◆ **Rendered images with source text**
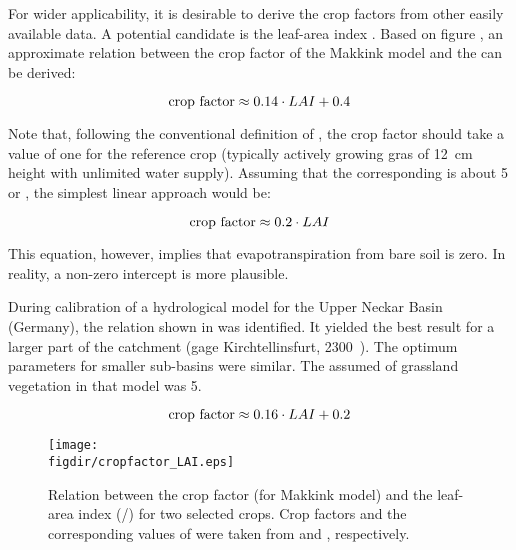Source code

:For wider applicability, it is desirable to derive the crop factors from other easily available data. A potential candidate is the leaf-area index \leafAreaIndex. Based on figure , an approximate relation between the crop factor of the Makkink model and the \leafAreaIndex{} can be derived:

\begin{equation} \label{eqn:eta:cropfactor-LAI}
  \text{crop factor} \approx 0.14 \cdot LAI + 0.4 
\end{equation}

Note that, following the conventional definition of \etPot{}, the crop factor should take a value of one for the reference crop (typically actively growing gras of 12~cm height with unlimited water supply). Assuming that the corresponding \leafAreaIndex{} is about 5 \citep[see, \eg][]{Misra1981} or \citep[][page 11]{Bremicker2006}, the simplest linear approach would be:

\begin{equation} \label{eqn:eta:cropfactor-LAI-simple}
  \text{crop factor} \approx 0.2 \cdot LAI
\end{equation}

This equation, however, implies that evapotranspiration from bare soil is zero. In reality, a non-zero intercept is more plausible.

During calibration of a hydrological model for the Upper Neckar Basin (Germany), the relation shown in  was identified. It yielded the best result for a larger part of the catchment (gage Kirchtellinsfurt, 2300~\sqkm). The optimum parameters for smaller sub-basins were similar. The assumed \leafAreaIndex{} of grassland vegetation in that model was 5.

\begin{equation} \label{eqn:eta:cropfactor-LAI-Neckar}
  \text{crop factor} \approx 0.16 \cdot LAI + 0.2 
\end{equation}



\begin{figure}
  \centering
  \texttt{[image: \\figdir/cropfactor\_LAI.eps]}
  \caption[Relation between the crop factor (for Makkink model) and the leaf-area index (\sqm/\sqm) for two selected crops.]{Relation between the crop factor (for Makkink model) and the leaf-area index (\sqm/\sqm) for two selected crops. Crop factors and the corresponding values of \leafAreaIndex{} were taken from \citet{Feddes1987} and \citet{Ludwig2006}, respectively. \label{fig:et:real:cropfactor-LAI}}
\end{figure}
...
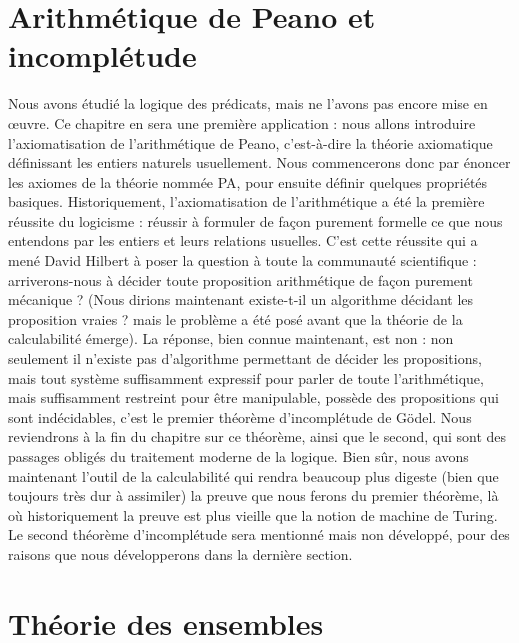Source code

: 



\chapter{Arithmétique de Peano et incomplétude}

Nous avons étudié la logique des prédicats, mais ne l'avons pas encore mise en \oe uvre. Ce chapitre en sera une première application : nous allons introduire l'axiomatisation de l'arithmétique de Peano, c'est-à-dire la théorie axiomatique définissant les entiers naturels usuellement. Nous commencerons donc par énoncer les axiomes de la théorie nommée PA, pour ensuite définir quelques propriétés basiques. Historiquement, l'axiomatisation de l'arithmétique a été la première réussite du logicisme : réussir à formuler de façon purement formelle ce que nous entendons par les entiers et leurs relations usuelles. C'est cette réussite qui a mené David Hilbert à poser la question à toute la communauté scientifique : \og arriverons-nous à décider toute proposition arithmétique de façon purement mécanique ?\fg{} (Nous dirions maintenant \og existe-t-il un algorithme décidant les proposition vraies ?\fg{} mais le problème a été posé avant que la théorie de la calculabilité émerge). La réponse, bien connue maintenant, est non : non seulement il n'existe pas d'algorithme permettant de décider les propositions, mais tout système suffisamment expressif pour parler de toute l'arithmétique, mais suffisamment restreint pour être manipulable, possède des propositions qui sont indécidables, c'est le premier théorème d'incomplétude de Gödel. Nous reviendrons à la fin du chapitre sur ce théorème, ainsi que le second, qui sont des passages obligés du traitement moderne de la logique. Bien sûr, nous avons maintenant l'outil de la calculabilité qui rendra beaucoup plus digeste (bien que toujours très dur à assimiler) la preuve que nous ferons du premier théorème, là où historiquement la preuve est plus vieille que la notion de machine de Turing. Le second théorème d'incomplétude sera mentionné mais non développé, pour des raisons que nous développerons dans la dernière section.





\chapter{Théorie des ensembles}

◆ **What the task asks**
Above are the records. Print exactly, and only, the lines from the line with "0.14 \cdot LAI + 0.4" to the line with "This equation, however, implies", both inclusive.

◆ **Result of this task**
  \text{crop factor} \approx 0.14 \cdot LAI + 0.4 
\end{equation}

Note that, following the conventional definition of \etPot{}, the crop factor should take a value of one for the reference crop (typically actively growing gras of 12~cm height with unlimited water supply). Assuming that the corresponding \leafAreaIndex{} is about 5 \citep[see, \eg][]{Misra1981} or \citep[][page 11]{Bremicker2006}, the simplest linear approach would be:

\begin{equation} \label{eqn:eta:cropfactor-LAI-simple}
  \text{crop factor} \approx 0.2 \cdot LAI
\end{equation}

This equation, however, implies that evapotranspiration from bare soil is zero. In reality, a non-zero intercept is more plausible.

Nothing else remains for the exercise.